══ SUPPLIED INFORMATION ══

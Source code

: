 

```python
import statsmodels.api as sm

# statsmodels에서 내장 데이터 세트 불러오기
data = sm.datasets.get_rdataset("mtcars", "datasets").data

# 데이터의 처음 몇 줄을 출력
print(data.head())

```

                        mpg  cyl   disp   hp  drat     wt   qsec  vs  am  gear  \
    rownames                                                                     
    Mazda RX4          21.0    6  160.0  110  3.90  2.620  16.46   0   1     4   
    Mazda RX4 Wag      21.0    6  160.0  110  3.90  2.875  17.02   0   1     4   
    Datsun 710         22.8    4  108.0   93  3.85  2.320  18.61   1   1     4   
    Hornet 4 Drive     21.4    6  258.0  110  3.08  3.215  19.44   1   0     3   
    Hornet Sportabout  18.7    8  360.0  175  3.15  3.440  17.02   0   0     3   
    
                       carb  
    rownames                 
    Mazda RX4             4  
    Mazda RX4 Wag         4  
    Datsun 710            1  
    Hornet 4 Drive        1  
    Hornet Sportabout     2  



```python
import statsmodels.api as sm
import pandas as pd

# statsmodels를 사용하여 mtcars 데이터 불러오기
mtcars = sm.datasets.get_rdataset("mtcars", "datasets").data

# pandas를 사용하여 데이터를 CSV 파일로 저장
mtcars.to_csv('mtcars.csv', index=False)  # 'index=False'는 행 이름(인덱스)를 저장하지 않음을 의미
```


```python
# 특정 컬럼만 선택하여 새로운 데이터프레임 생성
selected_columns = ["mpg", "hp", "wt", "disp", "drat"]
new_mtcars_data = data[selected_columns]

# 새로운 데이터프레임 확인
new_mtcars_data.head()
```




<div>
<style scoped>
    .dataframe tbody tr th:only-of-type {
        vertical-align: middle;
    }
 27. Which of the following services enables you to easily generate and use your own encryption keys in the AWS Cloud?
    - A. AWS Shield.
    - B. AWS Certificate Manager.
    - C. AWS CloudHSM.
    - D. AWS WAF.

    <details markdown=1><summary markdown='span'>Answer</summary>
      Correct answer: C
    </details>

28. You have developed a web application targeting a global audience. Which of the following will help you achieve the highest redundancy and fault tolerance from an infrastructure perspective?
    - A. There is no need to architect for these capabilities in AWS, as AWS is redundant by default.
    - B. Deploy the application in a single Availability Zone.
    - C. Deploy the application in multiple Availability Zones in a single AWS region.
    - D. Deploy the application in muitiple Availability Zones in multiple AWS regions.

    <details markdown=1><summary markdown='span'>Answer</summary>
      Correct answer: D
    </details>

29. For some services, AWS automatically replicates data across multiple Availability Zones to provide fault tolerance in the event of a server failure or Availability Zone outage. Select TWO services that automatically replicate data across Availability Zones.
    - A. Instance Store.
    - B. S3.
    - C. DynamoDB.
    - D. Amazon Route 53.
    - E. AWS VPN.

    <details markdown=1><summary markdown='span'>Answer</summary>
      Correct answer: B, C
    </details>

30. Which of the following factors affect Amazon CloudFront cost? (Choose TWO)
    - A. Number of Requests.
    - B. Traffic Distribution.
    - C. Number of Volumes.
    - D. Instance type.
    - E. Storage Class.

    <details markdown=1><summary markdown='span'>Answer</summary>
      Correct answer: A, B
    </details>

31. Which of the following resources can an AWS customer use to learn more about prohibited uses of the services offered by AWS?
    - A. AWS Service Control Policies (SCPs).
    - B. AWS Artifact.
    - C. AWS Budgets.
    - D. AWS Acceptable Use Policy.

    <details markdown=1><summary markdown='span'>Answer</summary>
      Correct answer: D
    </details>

═══

## WORK INSTRUCTION
Return only the lines running from the line with "- E. Storage Class." to the last line of the records, both included, exactly as written.

## RESPONSE TO THIS TASK
    - E. Storage Class.

    <details markdown=1><summary markdown='span'>Answer</summary>
      Correct answer: A, B
    </details>

31. Which of the following resources can an AWS customer use to learn more about prohibited uses of the services offered by AWS?
    - A. AWS Service Control Policies (SCPs).
    - B. AWS Artifact.
    - C. AWS Budgets.
    - D. AWS Acceptable Use Policy.

    <details markdown=1><summary markdown='span'>Answer</summary>
      Correct answer: D
    </details>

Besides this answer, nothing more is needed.